Kyle Bates has never shied away from writing about his own experiences in his long-running musical project Drowse, whether he was processing a mental breakdown (on his 2018 album Cold Air) or contemplating the contradictions of survival (on the 2019 record Light Mirror).

But the final song on the most recent Drowse album—Wane Into It, released in 2022—is so overtly autobiographical, it reads like an early chapter in a yet-to-be published book about Bates’ life and creative path.

Guitar met computer,

obsessed with Replica by Oneohtrix Point Never.

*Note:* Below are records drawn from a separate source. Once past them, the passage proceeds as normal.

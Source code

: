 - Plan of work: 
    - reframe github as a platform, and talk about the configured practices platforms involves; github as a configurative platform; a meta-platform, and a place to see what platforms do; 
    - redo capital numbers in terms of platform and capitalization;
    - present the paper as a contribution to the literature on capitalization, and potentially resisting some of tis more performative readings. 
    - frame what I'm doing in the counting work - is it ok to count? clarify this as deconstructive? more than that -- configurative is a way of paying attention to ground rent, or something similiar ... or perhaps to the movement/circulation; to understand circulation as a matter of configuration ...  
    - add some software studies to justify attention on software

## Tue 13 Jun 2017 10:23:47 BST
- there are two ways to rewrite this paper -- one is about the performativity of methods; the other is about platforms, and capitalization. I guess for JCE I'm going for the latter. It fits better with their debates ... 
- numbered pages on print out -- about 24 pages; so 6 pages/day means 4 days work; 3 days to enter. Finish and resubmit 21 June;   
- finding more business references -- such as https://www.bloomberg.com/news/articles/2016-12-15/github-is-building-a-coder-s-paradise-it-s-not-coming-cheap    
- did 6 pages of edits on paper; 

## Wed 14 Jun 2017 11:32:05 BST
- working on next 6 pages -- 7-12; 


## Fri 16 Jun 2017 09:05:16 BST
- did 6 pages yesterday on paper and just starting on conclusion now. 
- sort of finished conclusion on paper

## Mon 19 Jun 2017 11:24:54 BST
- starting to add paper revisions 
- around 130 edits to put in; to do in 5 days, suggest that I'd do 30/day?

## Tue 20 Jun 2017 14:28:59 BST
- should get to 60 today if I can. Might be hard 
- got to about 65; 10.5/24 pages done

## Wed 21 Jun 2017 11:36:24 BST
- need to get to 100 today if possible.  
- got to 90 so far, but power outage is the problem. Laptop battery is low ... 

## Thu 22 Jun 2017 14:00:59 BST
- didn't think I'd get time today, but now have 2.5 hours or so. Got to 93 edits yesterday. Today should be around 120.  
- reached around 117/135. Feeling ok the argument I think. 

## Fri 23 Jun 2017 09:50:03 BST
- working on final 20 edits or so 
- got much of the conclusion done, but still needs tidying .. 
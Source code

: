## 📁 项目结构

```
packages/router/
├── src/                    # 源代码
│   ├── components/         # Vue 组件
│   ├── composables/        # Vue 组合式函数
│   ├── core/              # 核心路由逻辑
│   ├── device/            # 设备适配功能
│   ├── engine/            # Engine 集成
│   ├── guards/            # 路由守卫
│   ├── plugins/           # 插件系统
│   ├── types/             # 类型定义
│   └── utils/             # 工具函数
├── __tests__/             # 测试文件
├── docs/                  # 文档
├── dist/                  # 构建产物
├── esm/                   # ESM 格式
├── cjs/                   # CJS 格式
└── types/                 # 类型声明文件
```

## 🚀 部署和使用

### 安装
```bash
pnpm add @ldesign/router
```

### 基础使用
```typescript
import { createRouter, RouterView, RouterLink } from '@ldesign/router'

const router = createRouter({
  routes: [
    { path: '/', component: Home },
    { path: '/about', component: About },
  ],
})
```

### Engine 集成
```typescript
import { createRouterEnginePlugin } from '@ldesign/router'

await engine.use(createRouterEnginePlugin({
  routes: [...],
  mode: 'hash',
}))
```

MDMA, mood stabilizers, whatever.

I moved home to Portland,

wrote a comic and songs to sleep on.

Sometimes it feels like I’m done:

I was Drowse

before 21.

Bates is now 30, and living in Los Angeles—not Portland—though he hopes to move back to town after he earns his doctoral degree from the prestigious California Institute of the Arts. He already holds a master’s in recording media from Mills College, in Oakland, and his doctorate will officially be in composition and performance—though that doesn’t necessarily, accurately describe what he’s doing.

“You can basically tailor it to whatever you want,” Bates said. “So for me, it’s just, like, weird electronic sounds.”

Weird electronic sounds are all over Drowse’s catalog, where they sit alongside somber drones and overcast tones, unhurried tempos and unexpected noises, sighed laments, shoegaze haze, spoken-word clips, field recordings, folk undertones, and DIY vibes descended from notable Northwest home-recording enthusiasts like Phil Elverum (the Microphones, Mt. Eerie) and Liz Harris of Grouper.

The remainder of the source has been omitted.